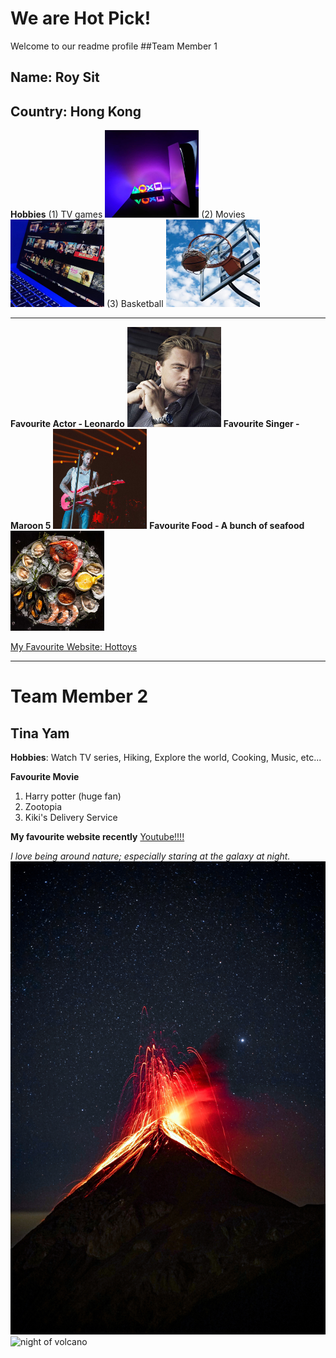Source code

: # We are Hot Pick!
Welcome to our readme profile
##Team Member 1
## Name: Roy Sit
## Country: Hong Kong

**Hobbies** 
(1) TV games
<img src="img/hobby1_ps5.jpg" width="150" height="140"> 
(2) Movies
<img src="img/hobby3_movies.jpg" width="150" height="140"> 
(3) Basketball
<img src="img/hobby2_basketball.jpg" width="150" height="140"> 

<hr>

**Favourite Actor - Leonardo**
<img src="img/fav_actor_leonardo.jpg" width="150" height="160"> 
**Favourite Singer - Maroon 5**
<img src="img/fav_singer_m5.jpg" width="150" height="160">
**Favourite Food - A bunch of seafood**
<img src="img/fav_food_seafood.jpg" width="150" height="160">

[My Favourite Website: Hottoys](https://www.hottoys.com.hk)

***

# Team Member 2
## Tina Yam

**Hobbies**: Watch TV series, Hiking, Explore the world, Cooking, Music, etc...

**Favourite Movie**
1. Harry potter (huge fan)
2. Zootopia
2. Kiki's Delivery Service

**My favourite website recently** [Youtube!!!!](https://www.youtube.com/)

_I love being around nature; especially staring at the galaxy at night._
![night of volcano](img/readme_img1.jpg)
![night of volcano](img/readme_img2.jpg)
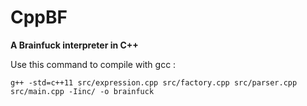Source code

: # CppBF
**A Brainfuck interpreter in C++**

Use this command to compile with gcc :

    g++ -std=c++11 src/expression.cpp src/factory.cpp src/parser.cpp src/main.cpp -Iinc/ -o brainfuck

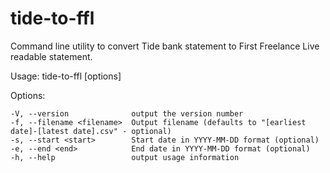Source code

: # tide-to-ffl
Command line utility to convert Tide bank statement to First Freelance Live readable statement.

Usage: tide-to-ffl <file> [options]

  Options:

    -V, --version              output the version number
    -f, --filename <filename>  Output filename (defaults to "[earliest date]-[latest date].csv" - optional)
    -s, --start <start>        Start date in YYYY-MM-DD format (optional)
    -e, --end <end>            End date in YYYY-MM-DD format (optional)
    -h, --help                 output usage information
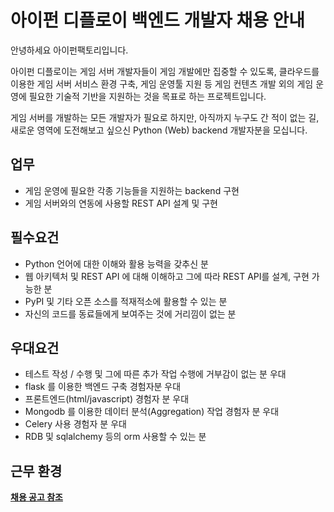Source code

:# 아이펀 디플로이 백엔드 개발자 채용 안내

안녕하세요 아이펀팩토리입니다.

아이펀 디플로이는 게임 서버 개발자들이 게임 개발에만 집중할 수 있도록,
클라우드를 이용한 게임 서버 서비스 환경 구축, 게임 운영툴 지원 등 게임 컨텐츠 개발 외의 게임 운영에 필요한 기술적 기반을 지원하는 것을 목표로 하는 프로젝트입니다.

게임 서버를 개발하는 모든 개발자가 필요로 하지만, 아직까지 누구도 간 적이 없는 길, 새로운 영역에 도전해보고 싶으신 Python (Web) backend 개발자분을 모십니다.

## 업무

- 게임 운영에 필요한 각종 기능들을 지원하는 backend 구현
- 게임 서버와의 연동에 사용할 REST API 설계 및 구현

## 필수요건

- Python 언어에 대한 이해와 활용 능력을 갖추신 분
- 웹 아키텍처 및 REST API 에 대해 이해하고 그에 따라 REST API를 설계, 구현 가능한 분
- PyPI 및 기타 오픈 소스를 적재적소에 활용할 수 있는 분
- 자신의 코드를 동료들에게 보여주는 것에 거리낌이 없는 분


## 우대요건

- 테스트 작성 / 수행 및 그에 따른 추가 작업 수행에 거부감이 없는 분 우대
- flask 를 이용한 백엔드 구축 경험자분 우대
- 프론트엔드(html/javascript) 경험자 분 우대
- Mongodb 를 이용한 데이터 분석(Aggregation) 작업 경험자 분 우대
- Celery 사용 경험자 분 우대
- RDB 및 sqlalchemy 등의 orm 사용할 수 있는 분

## 근무 환경
[**채용 공고 참조**](readme.md)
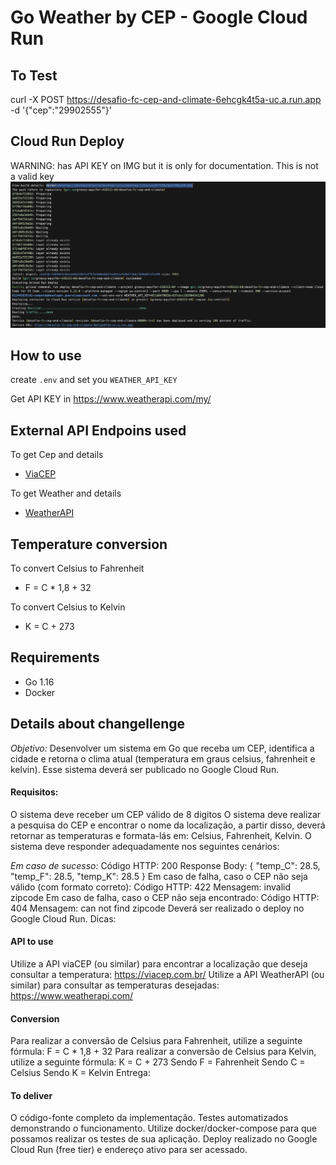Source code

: # Go Weather by CEP - Google Cloud Run

## To Test

curl -X POST https://desafio-fc-cep-and-climate-6ehcgk4t5a-uc.a.run.app -d '{"cep":"29902555"}'

## Cloud Run Deploy
WARNING: has API KEY on IMG but it is only for documentation.
This is not a valid key
![deploy-cloudrun.png](deploy-cloudrun.png)


## How to use

create `.env` and set you `WEATHER_API_KEY`

Get API KEY in https://www.weatherapi.com/my/

## External API Endpoins used

To get Cep and details
- [ViaCEP](https://viacep.com.br/)

To get Weather and details
- [WeatherAPI](https://www.weatherapi.com/)

## Temperature conversion

To convert Celsius to Fahrenheit
- F = C * 1,8 + 32

To convert Celsius to Kelvin
- K = C + 273

## Requirements

- Go 1.16
- Docker


## Details about changellenge

*Objetivo:* Desenvolver um sistema em Go que receba um CEP, identifica a cidade e retorna o clima atual (temperatura em graus celsius, fahrenheit e kelvin). Esse sistema deverá ser publicado no Google Cloud Run.

#### Requisitos:

O sistema deve receber um CEP válido de 8 digitos
O sistema deve realizar a pesquisa do CEP e encontrar o nome da localização, a partir disso, deverá retornar as temperaturas e formata-lás em: Celsius, Fahrenheit, Kelvin.
O sistema deve responder adequadamente nos seguintes cenários:

*Em caso de sucesso:*
Código HTTP: 200
Response Body: { "temp_C": 28.5, "temp_F": 28.5, "temp_K": 28.5 }
Em caso de falha, caso o CEP não seja válido (com formato correto):
Código HTTP: 422
Mensagem: invalid zipcode
​​​Em caso de falha, caso o CEP não seja encontrado:
Código HTTP: 404
Mensagem: can not find zipcode
Deverá ser realizado o deploy no Google Cloud Run.
Dicas:

#### API to use

Utilize a API viaCEP (ou similar) para encontrar a localização que deseja consultar a temperatura: https://viacep.com.br/
Utilize a API WeatherAPI (ou similar) para consultar as temperaturas desejadas: https://www.weatherapi.com/

#### Conversion

Para realizar a conversão de Celsius para Fahrenheit, utilize a seguinte fórmula: F = C * 1,8 + 32
Para realizar a conversão de Celsius para Kelvin, utilize a seguinte fórmula: K = C + 273
Sendo F = Fahrenheit
Sendo C = Celsius
Sendo K = Kelvin
Entrega:


#### To deliver
O código-fonte completo da implementação.
Testes automatizados demonstrando o funcionamento.
Utilize docker/docker-compose para que possamos realizar os testes de sua aplicação.
Deploy realizado no Google Cloud Run (free tier) e endereço ativo para ser acessado.
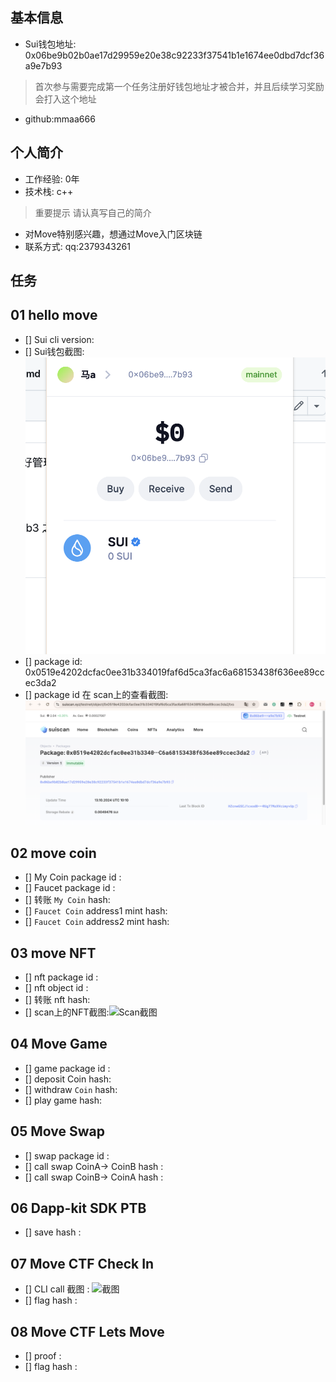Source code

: ## 基本信息
- Sui钱包地址: 0x06be9b02b0ae17d29959e20e38c92233f37541b1e1674ee0dbd7dcf36a9e7b93
> 首次参与需要完成第一个任务注册好钱包地址才被合并，并且后续学习奖励会打入这个地址
- github:mmaa666

## 个人简介
- 工作经验: 0年
- 技术栈: c++
> 重要提示 请认真写自己的简介
- 对Move特别感兴趣，想通过Move入门区块链
- 联系方式: qq:2379343261
## 任务

##   01 hello move  
- [] Sui cli version:
- [] Sui钱包截图: ![Sui钱包截图](mover/mmaa666/image/qianbao.png)
- [] package id: 0x0519e4202dcfac0ee31b334019faf6d5ca3fac6a68153438f636ee89ccec3da2
- [] package id 在 scan上的查看截图:![Scan截图](mover/mmaa666/image/package.png)

##   02 move coin
- [] My Coin package id : 
- [] Faucet package id : 
- [] 转账 `My Coin` hash:
- [] `Faucet Coin` address1 mint hash:
- [] `Faucet Coin` address2 mint hash:

##   03 move NFT
- [] nft package id :
- [] nft object id : 
- [] 转账 nft  hash:
- [] scan上的NFT截图:![Scan截图](./images/你的图片地址)

##   04 Move Game
- [] game package id :
- [] deposit Coin hash:
- [] withdraw `Coin` hash:
- [] play game hash:

##   05 Move Swap
- [] swap package id :
- [] call swap CoinA-> CoinB  hash :
- [] call swap CoinB-> CoinA  hash :

##   06 Dapp-kit SDK PTB
- [] save hash :

##   07 Move CTF Check In
- [] CLI call 截图 : ![截图](./images/你的图片地址)
- [] flag hash :

##   08 Move CTF Lets Move
- [] proof : 
- [] flag hash :
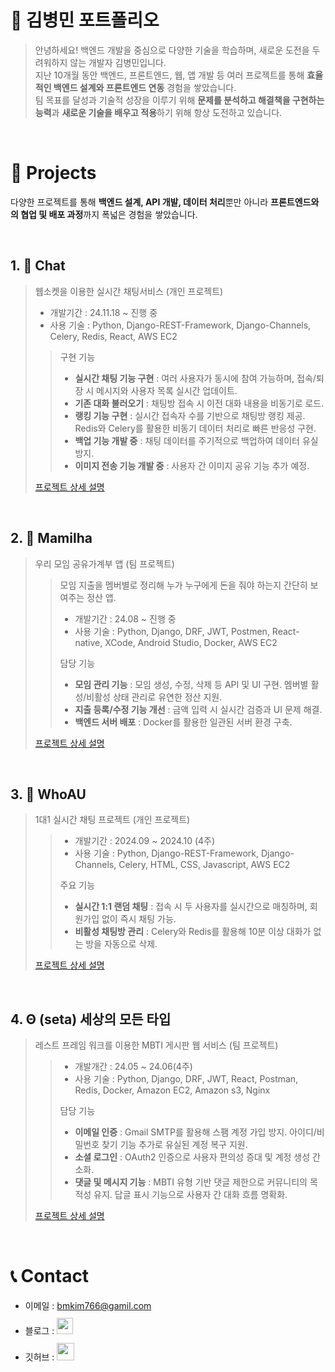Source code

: # 📜 김병민 포트폴리오
> 안녕하세요! 백엔드 개발을 중심으로 다양한 기술을 학습하며, 새로운 도전을 두려워하지 않는 개발자 김병민입니다.  
> 지난 10개월 동안 백엔드, 프론트엔드, 웹, 앱 개발 등 여러 프로젝트를 통해 **효율적인 백엔드 설계와 프론트엔드 연동** 경험을 쌓았습니다.  
> 팀 목표를 달성과 기술적 성장을 이루기 위해 **문제를 분석하고 해결책을 구현하는 능력**과 **새로운 기술을 배우고 적용**하기 위해 항상 도전하고 있습니다.

<br/>

# 📝 Projects
다양한 프로젝트를 통해 **백엔드 설계, API 개발, 데이터 처리**뿐만 아니라 **프론트엔드와의 협업 및 배포 과정**까지 폭넓은 경험을 쌓았습니다.  


<br/>

## 1. 💬 Chat

> 웹소켓을 이용한 실시간 채팅서비스 (개인 프로젝트)
>  - 개발기간 : 24.11.18 ~ 진행 중
>  - 사용 기술 :  Python, Django-REST-Framework, Django-Channels, Celery, Redis, React, AWS EC2
>    
> >  구현 기능  
> > - **실시간 채팅 기능 구현** : 여러 사용자가 동시에 참여 가능하며, 접속/퇴장 시 메시지와 사용자 목록 실시간 업데이트.  
> > - **기존 대화 불러오기** : 채팅방 접속 시 이전 대화 내용을 비동기로 로드.  
> > - **랭킹 기능 구현** : 실시간 접속자 수를 기반으로 채팅방 랭킹 제공. Redis와 Celery를 활용한 비동기 데이터 처리로 빠른 반응성 구현.  
> > - **백업 기능 개발 중** : 채팅 데이터를 주기적으로 백업하여 데이터 유실 방지.  
> > - **이미지 전송 기능 개발 중** : 사용자 간 이미지 공유 기능 추가 예정.
>
> [프로젝트 상세 설명](https://github.com/Doton2/chat)

<br/>

## 2. 🧾 Mamilha

> 우리 모임 공유가계부 앱 (팀 프로젝트)
> <br/>
> > 모임 지출을 멤버별로 정리해 누가 누구에게 돈을 줘야 하는지 간단히 보여주는 정산 앱.
> > - 개발기간 : 24.08 ~ 진행 중
> > - 사용 기술 :  Python, Django, DRF, JWT, Postmen, React-native, XCode, Android Studio, Docker, AWS EC2
> > 
> > 담당 기능  
> > - **모임 관리 기능** : 모임 생성, 수정, 삭제 등 API 및 UI 구현. 멤버별 활성/비활성 상태 관리로 유연한 정산 지원.  
> > - **지출 등록/수정 기능 개선** : 금액 입력 시 실시간 검증과 UI 문제 해결.  
> > - **백엔드 서버 배포** : Docker를 활용한 일관된 서버 환경 구축.
>
> [ 프로젝트 상세 설명 ](https://github.com/sun-sunDayz/mamilha)

<br/>

## 3. 🤔 WhoAU

> 1대1 실시간 채팅 프로젝트 (개인 프로젝트)
> > - 개발기간 : 2024.09 ~ 2024.10 (4주)
> > - 사용 기술 : Python, Django-REST-Framework, Django-Channels, Celery, HTML, CSS, Javascript, AWS EC2
> >
> > 주요 기능  
> > - **실시간 1:1 랜덤 채팅** : 접속 시 두 사용자를 실시간으로 매칭하며, 회원가입 없이 즉시 채팅 가능.
> > - **비활성 채팅방 관리** : Celery와 Redis를 활용해 10분 이상 대화가 없는 방을 자동으로 삭제. 
> 
> [ 프로젝트 상세 설명 ](https://github.com/Doton2/WhoAU)


<br/>

## 4. Θ (seta) 세상의 모든 타입

> 레스트 프레임 워크를 이용한 MBTI 게시판 웹 서비스 (팀 프로젝트)
> > - 개발개간 : 24.05 ~ 24.06(4주)
> > - 사용 기술 : Python, Django, DRF, JWT, React, Postman, Redis, Docker, Amazon EC2, Amazon s3, Nginx
> >
> > 담당 기능  
> > - **이메일 인증** : Gmail SMTP를 활용해 스팸 계정 가입 방지. 아이디/비밀번호 찾기 기능 추가로 유실된 계정 복구 지원.
> > - **소셜 로그인** : OAuth2 인증으로 사용자 편의성 증대 및 계정 생성 간소화.  
> > - **댓글 및 메시지 기능** : MBTI 유형 기반 댓글 제한으로 커뮤니티의 목적성 유지. 답글 표시 기능으로 사용자 간 대화 흐름 명확화.  
> 
> [ 프로젝트 상세 설명 ](https://github.com/lsi3131/seta)

<br/>

# 📞 Contact
- 이메일 : bmkim766@gamil.com
- 블로그 : <a href="https://byeongtil.tistory.com/">
  <img src="https://user-images.githubusercontent.com/68724828/185885678-8f619bfa-1160-4bb4-a026-f758a4014f82.png" height="26px" style="margin-top: 10px" />
  </a>
- 깃허브 : <a href="https://github.com/Doton2">
  <img src="https://user-images.githubusercontent.com/68724828/185908612-22f4d219-78a7-4de7-bb02-deecaa63bffa.png" height="28px" style="margin-top: 10px" />
  </a>
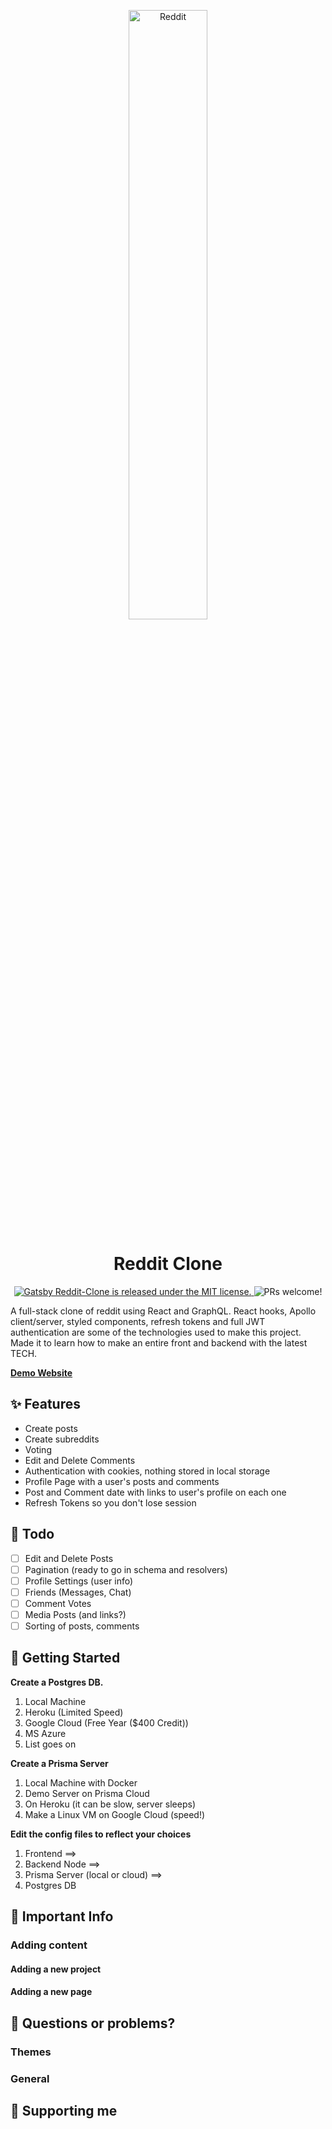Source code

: <p align="center">
  <a href="https://www.reddit.com">
    <img alt="Reddit" width="50%" height="50%" src="https://www.redditinc.com/assets/images/site/reddit-logo.png" />
  </a>
</p>
<h1 align="center">
  Reddit Clone
</h1>

<p align="center">
  <a href="https://github.com/burnsco/reddit-clone/blob/master/LICENSE">
    <img src="https://img.shields.io/badge/license-MIT-blue.svg" alt="Gatsby Reddit-Clone is released under the MIT license." />
  </a>
  <img src="https://img.shields.io/badge/PRs-welcome-brightgreen.svg" alt="PRs welcome!" />
</p>

A full-stack clone of reddit using React and GraphQL. React hooks, Apollo
client/server, styled components, refresh tokens and full JWT authentication are
some of the technologies used to make this project. Made it to learn how to make
an entire front and backend with the latest TECH.

[**Demo Website**](https://reddit-frontend.now.sh/)

## ✨ Features

- Create posts
- Create subreddits
- Voting
- Edit and Delete Comments
- Authentication with cookies, nothing stored in local storage
- Profile Page with a user's posts and comments
- Post and Comment date with links to user's profile on each one
- Refresh Tokens so you don't lose session

## 🎉 Todo

- [ ] Edit and Delete Posts
- [ ] Pagination (ready to go in schema and resolvers)
- [ ] Profile Settings (user info)
- [ ] Friends (Messages, Chat)
- [ ] Comment Votes
- [ ] Media Posts (and links?)
- [ ] Sorting of posts, comments

## 🚀 Getting Started

**Create a Postgres DB.**

1. Local Machine
2. Heroku (Limited Speed)
3. Google Cloud (Free Year (\$400 Credit))
4. MS Azure
5. List goes on

**Create a Prisma Server**

1. Local Machine with Docker
2. Demo Server on Prisma Cloud
3. On Heroku (it can be slow, server sleeps)
4. Make a Linux VM on Google Cloud (speed!)

**Edit the config files to reflect your choices**

1. Frontend ==>
2. Backend Node ==>
3. Prisma Server (local or cloud) ==>
4. Postgres DB

## 📝 Important Info

### Adding content

#### Adding a new project

#### Adding a new page

## 🤔 Questions or problems?

### Themes

### General

## 🌟 Supporting me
——————————
_Work to be completed_.
The result should be every line of the material that contains the word "realizado", so copy those lines.

_Exercise output_.
Deverá ser realizado o deploy no Google Cloud Run.
Deploy realizado no Google Cloud Run (free tier) e endereço ativo para ser acessado.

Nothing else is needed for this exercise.